Reliability Edge Newsletter

Quarter 1, 2002:  Volume 3, Issue 1

Reliability Edge Home

Analyzing Data from Equipment Downtime Logs

For product manufacturers who rely on repairable manufacturing equipment, downtime logs can be a valuable source of life data for reliability, maintainability and availability analyses. In order to prepare the data for reliability analysis, the analyst must convert the information in the equipment downtime logs into times-to-failure and times-to-repair. This can be a time-consuming and error-prone process when performed manually. 

This article describes the process for converting equipment downtime logs to usable reliability data and introduces Weibull++ MT, a special version of ReliaSoft’s Weibull++ life data analysis software package that provides utilities to automate the process.

Variety Among Equipment Downtime Logs 
Equipment downtime logs may be constructed in a variety of formats and the type of data in the log determines the process that must be used to convert the log entries to life data (i.e. data that can be used for reliability analysis). Typically, an equipment downtime log will contain the dates and times when events occurred, the dates and times when the system was restored to operation and an indication of the component that was responsible for each event. The “events” can represent system failures as well as other events of interest, such as user interventions or planned maintenance activities. Failure events and other non-failure events will be treated differently in the conversion process. In addition, the responsible components can represent various levels in the system configuration (e.g. system, subsystem, assembly and part) and these levels will also impact the analysis. 

Shift patterns for the operation of the equipment must also be taken into account during the conversion process because the accumulated age of the components will be different depending on the hours of operation for the system. Finally, some items may continue to accumulate age while the system is down due to the failure of another component, whereas other items will only accumulate age when the system is operating. This characteristic of the component must be taken into account when determining the times-to-failure. 

The following example will be used to demonstrate the process required to convert one type of equipment downtime log into life data. A similar process with specific adjustments can be used to convert and analyze the data in other types of downtime logs. 
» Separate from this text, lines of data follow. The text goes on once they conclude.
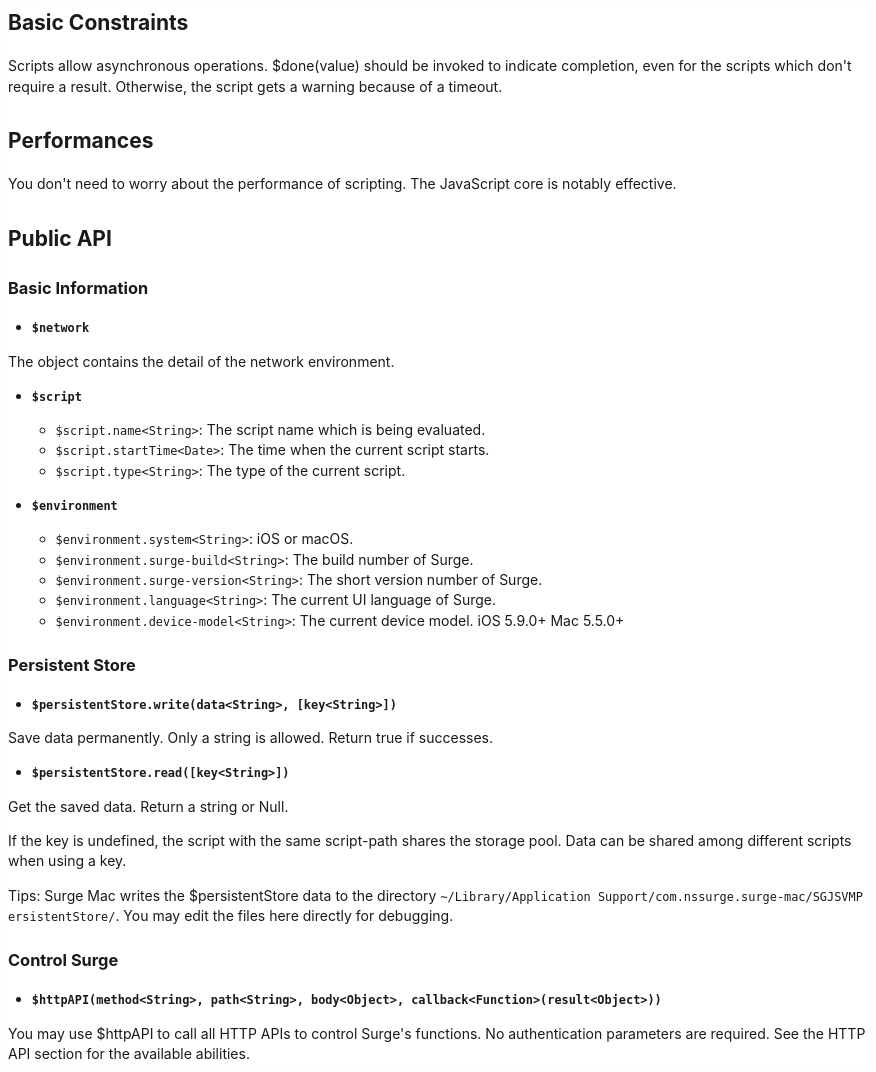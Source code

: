 Basic Constraints
-----------------

Scripts allow asynchronous operations. $done(value) should be invoked to indicate completion, even for the scripts which don't require a result. Otherwise, the script gets a warning because of a timeout.

Performances
------------

You don't need to worry about the performance of scripting. The JavaScript core is notably effective.

Public API
----------

### Basic Information

*   **`$network`**

The object contains the detail of the network environment.

*   **`$script`**
    
    *   `$script.name<String>`: The script name which is being evaluated.
    *   `$script.startTime<Date>`: The time when the current script starts.
    *   `$script.type<String>`: The type of the current script.
*   **`$environment`**
    
    *   `$environment.system<String>`: iOS or macOS.
    *   `$environment.surge-build<String>`: The build number of Surge.
    *   `$environment.surge-version<String>`: The short version number of Surge.
    *   `$environment.language<String>`: The current UI language of Surge.
    *   `$environment.device-model<String>`: The current device model. iOS 5.9.0+ Mac 5.5.0+

### Persistent Store

*   **`$persistentStore.write(data<String>, [key<String>])`**

Save data permanently. Only a string is allowed. Return true if successes.

*   **`$persistentStore.read([key<String>])`**

Get the saved data. Return a string or Null.

If the key is undefined, the script with the same script-path shares the storage pool. Data can be shared among different scripts when using a key.

Tips: Surge Mac writes the $persistentStore data to the directory `~/Library/Application Support/com.nssurge.surge-mac/SGJSVMPersistentStore/`. You may edit the files here directly for debugging.

### Control Surge

*   **`$httpAPI(method<String>, path<String>, body<Object>, callback<Function>(result<Object>))`**

You may use $httpAPI to call all HTTP APIs to control Surge's functions. No authentication parameters are required. See the HTTP API section for the available abilities.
Example: Converting a Downtime Log to Life Data 
Consider a simple system composed of two components, A and B. The shift of operation for the system goes from 8:00 a.m. to 5:00 p.m. Monday through Friday. When a failure is observed, the system undergoes repair until the system is operational again, regardless of the shift pattern for system operation. In other words, the repair would continue beyond the end of the shift, if necessary, until the system is operational. The downtime log for this system is presented in Figure 1. 

Downtime Log

Figure 1: Sample equipment downtime log

The sample equipment downtime log contains a record of events from 12:00 p.m. on January 1, 1997 through 1:00 p.m. on March 18, 1997. All events reported in the log are failures and repair involves the replacement of the responsible component. The log contains the following information:

  • The date and time when the system failed. 
  • The date and time when the system was repaired and restored to operation. 
  • The component responsible for the failure. 
  • An indication (in the OTF column) of whether the responsible component continues to age even when the system is down due to the failure of another component.

This information can be used to obtain times-to-failure and times-to-repair for each component. The procedure to analyze component B is different than the procedure for component A because component B continues to accumulate age even when the system is down due to the failure of another component. Both procedures for conversion are presented next. 

Analysis for Component A 
We begin the analysis by looking at component A. The first time that component A is known to have failed is recorded in row 1 of the equipment downtime log table in Figure 1. The first data point for component A, [1], is the sum of the hours of operation for each day from the date/time when events began to be recorded in the downtime log to the first failure date/time. Thus, [1] = 5 hr + 8 hr = 13 hr. This is shown graphically in Figure 2. 

Component A time-to-failure

Figure 2: First time-to-failure for component A

This represents a right censored data point (i.e. suspension) because we do not know how long the equipment operated before events began to be recorded in the downtime log. The time-to-repair for component A as the result of this failure, [1], is the total time between the date/time when the failure occurred and the date/time when the system was repaired, or [1] = (1/2/97 1997 7:49 PM - 1/2/97 4:00 PM) = 3 hr, 49 min = 3.817 hr. 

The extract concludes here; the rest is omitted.